Validation Expert
4 days ago
**Summary**:
**Role Responsibilities**:
- Provides technical and compliance expertise for strategy/execution of computer systems validation in accordance with various regulatory standards or guidance (e.g., 21 CFR Part 11, 211, 820, GAMP, CSA).
- Performs IT change control impact assessments and work with IT and business SMEs
- Represents IT in company change control meetings for new/existing IT solutions.
- Develops some parts or all computer system validation project documentation and artifacts.
- Takes the project lead and/or business analyst role for assigned projects and initiatives related to compliance improvements, remediations, and design/build of new compliance processes.
- Runs small to large, simple to complex, computer system validation efforts.
- Provides coaching and guidance to various system and project stakeholders on computer systems validation best practices, risk management, and industry guidance.
- Advises on IT project execution and IT infrastructure operations from a risk and compliance point of view.
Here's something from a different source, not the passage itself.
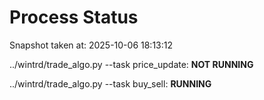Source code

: # Process Status

Snapshot taken at: 2025-10-06 18:13:12

../wintrd/trade_algo.py --task price_update: **NOT RUNNING**

../wintrd/trade_algo.py --task buy_sell: **RUNNING**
- Provides IT audit support for internal and external audit entities (e.g., TGA, FDA, CBOH, MHRA) regarding board of health regulations, standards, and practices
- Stays current on computer systems validation approaches, industry trends, and board of health agency guidance.
- Provides software supplier assessments support to evaluate suppliers for engagement related to IT systems and processes used within the manufacturing and quality plane
- Oversees junior roles, staff augmentation, or vendor services contracted or procured for execution of computer systems validation on larger projects.
- Takes ownership for some or part of IT life cycle compliance operations to ensure periodic activities are completed with quality and on time and systems stay fit for purpose.
- Develops, maintains, or improves controlled IT documents and procedures to align new IT services/operations or to fill operational compliance gaps.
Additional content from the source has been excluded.